Assignment ->
Up to and including the line with "to provide effects", please reproduce the lines below exactly, beginning with the first.

Material to process ->

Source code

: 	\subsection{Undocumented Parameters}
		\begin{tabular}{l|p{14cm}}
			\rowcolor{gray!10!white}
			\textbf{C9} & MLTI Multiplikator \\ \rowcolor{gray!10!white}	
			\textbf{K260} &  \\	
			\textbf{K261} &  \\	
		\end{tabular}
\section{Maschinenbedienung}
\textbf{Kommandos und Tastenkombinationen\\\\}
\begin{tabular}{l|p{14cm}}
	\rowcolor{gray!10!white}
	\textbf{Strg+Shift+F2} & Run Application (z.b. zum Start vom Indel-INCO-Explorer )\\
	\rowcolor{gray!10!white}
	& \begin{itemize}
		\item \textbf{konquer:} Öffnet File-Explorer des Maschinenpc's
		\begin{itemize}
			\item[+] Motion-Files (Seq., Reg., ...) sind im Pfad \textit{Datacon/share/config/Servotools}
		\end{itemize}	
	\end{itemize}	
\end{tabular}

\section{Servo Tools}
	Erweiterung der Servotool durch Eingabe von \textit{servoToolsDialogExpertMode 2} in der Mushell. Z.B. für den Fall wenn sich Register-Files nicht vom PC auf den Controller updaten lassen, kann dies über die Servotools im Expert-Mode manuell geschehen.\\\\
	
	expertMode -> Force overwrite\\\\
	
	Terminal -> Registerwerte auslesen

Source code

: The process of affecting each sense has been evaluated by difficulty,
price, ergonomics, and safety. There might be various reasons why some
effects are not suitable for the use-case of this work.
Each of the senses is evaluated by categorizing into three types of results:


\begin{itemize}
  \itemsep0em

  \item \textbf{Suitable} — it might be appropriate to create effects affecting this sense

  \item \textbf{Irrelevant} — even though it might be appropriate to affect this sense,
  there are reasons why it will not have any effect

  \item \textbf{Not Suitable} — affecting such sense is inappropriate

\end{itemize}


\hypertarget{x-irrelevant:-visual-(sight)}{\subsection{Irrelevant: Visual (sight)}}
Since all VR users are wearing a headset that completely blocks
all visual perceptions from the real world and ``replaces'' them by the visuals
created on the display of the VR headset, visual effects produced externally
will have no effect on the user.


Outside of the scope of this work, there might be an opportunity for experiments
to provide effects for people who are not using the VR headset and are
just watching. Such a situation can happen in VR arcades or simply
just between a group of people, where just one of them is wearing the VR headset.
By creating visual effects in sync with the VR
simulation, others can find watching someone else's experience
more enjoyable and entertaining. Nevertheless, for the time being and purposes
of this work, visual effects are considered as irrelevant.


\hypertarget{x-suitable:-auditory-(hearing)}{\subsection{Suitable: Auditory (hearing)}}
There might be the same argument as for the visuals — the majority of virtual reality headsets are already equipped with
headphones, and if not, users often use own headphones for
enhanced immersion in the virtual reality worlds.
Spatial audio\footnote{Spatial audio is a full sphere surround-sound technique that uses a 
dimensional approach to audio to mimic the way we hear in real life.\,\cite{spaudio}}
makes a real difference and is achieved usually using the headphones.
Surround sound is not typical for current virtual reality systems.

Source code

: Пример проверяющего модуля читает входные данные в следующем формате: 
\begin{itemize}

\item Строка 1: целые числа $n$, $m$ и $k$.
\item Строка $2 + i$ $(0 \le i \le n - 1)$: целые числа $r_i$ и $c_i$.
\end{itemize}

Result for this exercise ->
Source code

: 	\subsection{Undocumented Parameters}
		\begin{tabular}{l|p{14cm}}
			\rowcolor{gray!10!white}
			\textbf{C9} & MLTI Multiplikator \\ \rowcolor{gray!10!white}	
			\textbf{K260} &  \\	
			\textbf{K261} &  \\	
		\end{tabular}
\section{Maschinenbedienung}
\textbf{Kommandos und Tastenkombinationen\\\\}
\begin{tabular}{l|p{14cm}}
	\rowcolor{gray!10!white}
	\textbf{Strg+Shift+F2} & Run Application (z.b. zum Start vom Indel-INCO-Explorer )\\
	\rowcolor{gray!10!white}
	& \begin{itemize}
		\item \textbf{konquer:} Öffnet File-Explorer des Maschinenpc's
		\begin{itemize}
			\item[+] Motion-Files (Seq., Reg., ...) sind im Pfad \textit{Datacon/share/config/Servotools}
		\end{itemize}	
	\end{itemize}	
\end{tabular}

\section{Servo Tools}
	Erweiterung der Servotool durch Eingabe von \textit{servoToolsDialogExpertMode 2} in der Mushell. Z.B. für den Fall wenn sich Register-Files nicht vom PC auf den Controller updaten lassen, kann dies über die Servotools im Expert-Mode manuell geschehen.\\\\
	
	expertMode -> Force overwrite\\\\
	
	Terminal -> Registerwerte auslesen

Source code

: The process of affecting each sense has been evaluated by difficulty,
price, ergonomics, and safety. There might be various reasons why some
effects are not suitable for the use-case of this work.
Each of the senses is evaluated by categorizing into three types of results:


\begin{itemize}
  \itemsep0em

  \item \textbf{Suitable} — it might be appropriate to create effects affecting this sense

  \item \textbf{Irrelevant} — even though it might be appropriate to affect this sense,
  there are reasons why it will not have any effect

  \item \textbf{Not Suitable} — affecting such sense is inappropriate

\end{itemize}


\hypertarget{x-irrelevant:-visual-(sight)}{\subsection{Irrelevant: Visual (sight)}}
Since all VR users are wearing a headset that completely blocks
all visual perceptions from the real world and ``replaces'' them by the visuals
created on the display of the VR headset, visual effects produced externally
will have no effect on the user.


Outside of the scope of this work, there might be an opportunity for experiments
to provide effects for people who are not using the VR headset and are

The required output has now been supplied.